Sept silures d’un coup, dont un de 20 kilos. Tout ce petit monde a déjà fini en filets et autres pavés. | DR
«J’avais placé quatre filets et ils se sont pris les sept dans le même. Le plus gros fait une vingtaine de kilos! C’est rare ici en haut, on a plutôt l’habitude d’en voir du côté de Genève et de la Côte. Avec les six que j’ai attrapés en deux fois y a quelques jours, ça m’en fait déjà autant que toute l’année dernière!»
Henri-Daniel Champier, pêcheur à Clarens et président des pêcheurs professionnels du Léman, n’en revenait pas mardi dernier après sa prise de milieu de journée. Et ce, pour deux raisons: le nombre de spécimens en une seule fois et une présence si massive de l’espèce aussi loin dans le Léman.
«Ce sont des poissons qui ont colonisé le lac en venant du Rhône français via une passe à poissons vers Genève, explique-t-il. Dans les lacs de Neuchâtel et Morat, ils ont l’habitude, mais moins ici. Quand j’ai commencé en 1978, il n’y en avait carrément pas dans le Léman. Aujourd’hui, à Genève, certains organisent des <safaris-silures>: ils descendent nager au milieu d’un banc, j’ai vu des vidéos. Mais ici, on est moins coutumiers d’en voir autant.»

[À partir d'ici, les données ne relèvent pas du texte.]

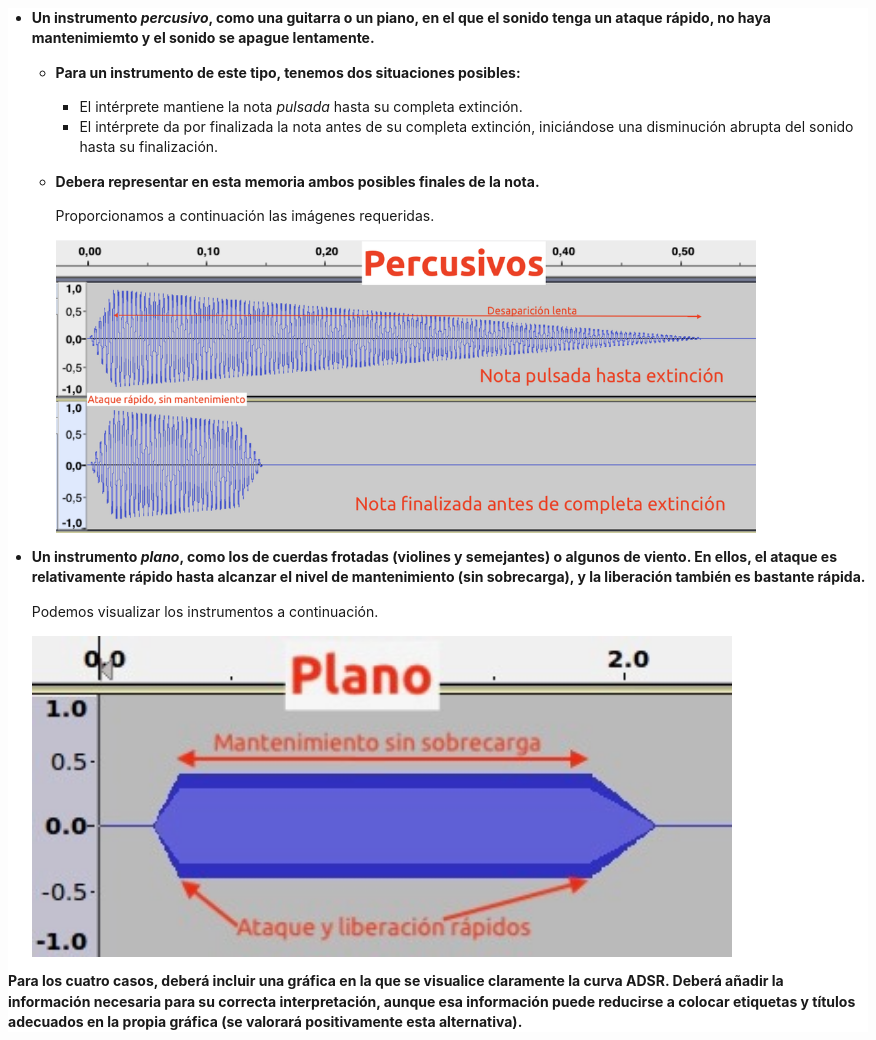 * **Un instrumento *percusivo*, como una guitarra o un piano, en el que el sonido tenga un ataque rápido, no haya mantenimiemto y el sonido se apague lentamente.**
  - **Para un instrumento de este tipo, tenemos dos situaciones posibles:**
    * El intérprete mantiene la nota *pulsada* hasta su completa extinción.
    * El intérprete da por finalizada la nota antes de su completa extinción, iniciándose una disminución
	  abrupta del sonido hasta su finalización.
  - **Debera representar en esta memoria ambos posibles finales de la nota.**
  
    Proporcionamos a continuación las imágenes requeridas.
  
    <img src="img/percusivos.png" align="center" width="700">
       
       
* **Un instrumento *plano*, como los de cuerdas frotadas (violines y semejantes) o algunos de viento. En ellos, el ataque es relativamente rápido hasta alcanzar el nivel de mantenimiento (sin sobrecarga), y la liberación también es bastante rápida.**

    Podemos visualizar los instrumentos a continuación.

    <img src="img/plano.jpeg" align="center" width="700">


**Para los cuatro casos, deberá incluir una gráfica en la que se visualice claramente la curva ADSR. Deberá
añadir la información necesaria para su correcta interpretación, aunque esa información puede reducirse a
colocar etiquetas y títulos adecuados en la propia gráfica (se valorará positivamente esta alternativa).**
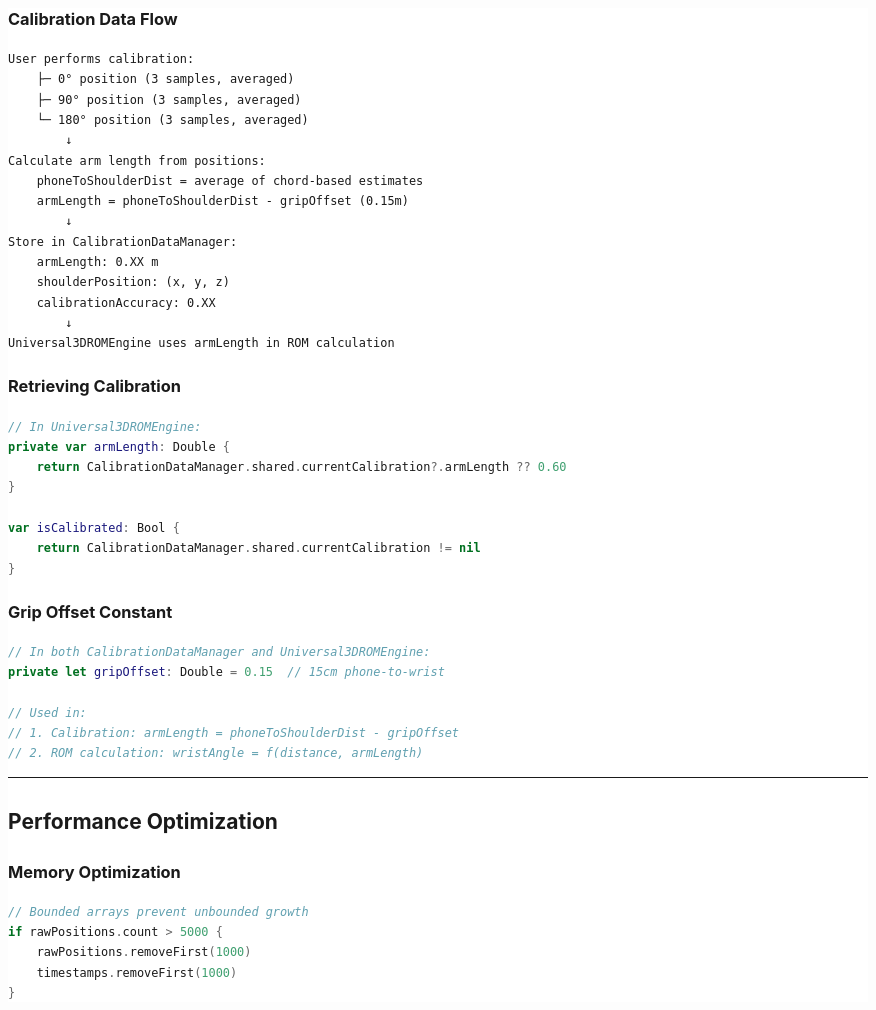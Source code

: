 ### Calibration Data Flow

```
User performs calibration:
    ├─ 0° position (3 samples, averaged)
    ├─ 90° position (3 samples, averaged)
    └─ 180° position (3 samples, averaged)
        ↓
Calculate arm length from positions:
    phoneToShoulderDist = average of chord-based estimates
    armLength = phoneToShoulderDist - gripOffset (0.15m)
        ↓
Store in CalibrationDataManager:
    armLength: 0.XX m
    shoulderPosition: (x, y, z)
    calibrationAccuracy: 0.XX
        ↓
Universal3DROMEngine uses armLength in ROM calculation
```

### Retrieving Calibration

```swift
// In Universal3DROMEngine:
private var armLength: Double {
    return CalibrationDataManager.shared.currentCalibration?.armLength ?? 0.60
}

var isCalibrated: Bool {
    return CalibrationDataManager.shared.currentCalibration != nil
}
```

### Grip Offset Constant

```swift
// In both CalibrationDataManager and Universal3DROMEngine:
private let gripOffset: Double = 0.15  // 15cm phone-to-wrist

// Used in:
// 1. Calibration: armLength = phoneToShoulderDist - gripOffset
// 2. ROM calculation: wristAngle = f(distance, armLength)
```

---

## Performance Optimization

### Memory Optimization

```swift
// Bounded arrays prevent unbounded growth
if rawPositions.count > 5000 {
    rawPositions.removeFirst(1000)
    timestamps.removeFirst(1000)
}
```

Henri-Daniel Champier s’attend tout de même à voir la prise d’exception de la semaine dernière devenir courante du côté de la Riviera. Et même plus à l’Est encore. «J’ai vu une autre vidéo qui montre une quarantaine de silures vers l’embouchure du Rhône au Bouveret. Ils ont gentiment fini de coloniser tout le lac.»
Du reste, les grosses prises en Suisse romande ont déjà fait l’objet de mentions dans la presse – on pense au géant de 2,61 m et 120 kilos pris en août 2023 à deux pas de Genève côté français – et l’augmentation est documentée pour une espèce qui se répand dans les eaux romandes depuis les années 1990. Rien que dans le lac de Neuchâtel, les captures ont plus que doublé ces six dernières années.
Le silure, inoffensif pour l’homme malgré ses impressionnantes mensurations, n’a par ailleurs pas de réel prédateur au-delà d’une certaine taille. Hormis nous. «C’est bon le silure, on peut le fumer, le frire, en faire des pavés, comme on veut. Les petits jusqu’à 10 kilos sont les meilleurs. Trop grands, ils sont plus gras. Quand j’en attrape, j’en vends au marché de Vevey, et bien!» Les amateurs sont avertis.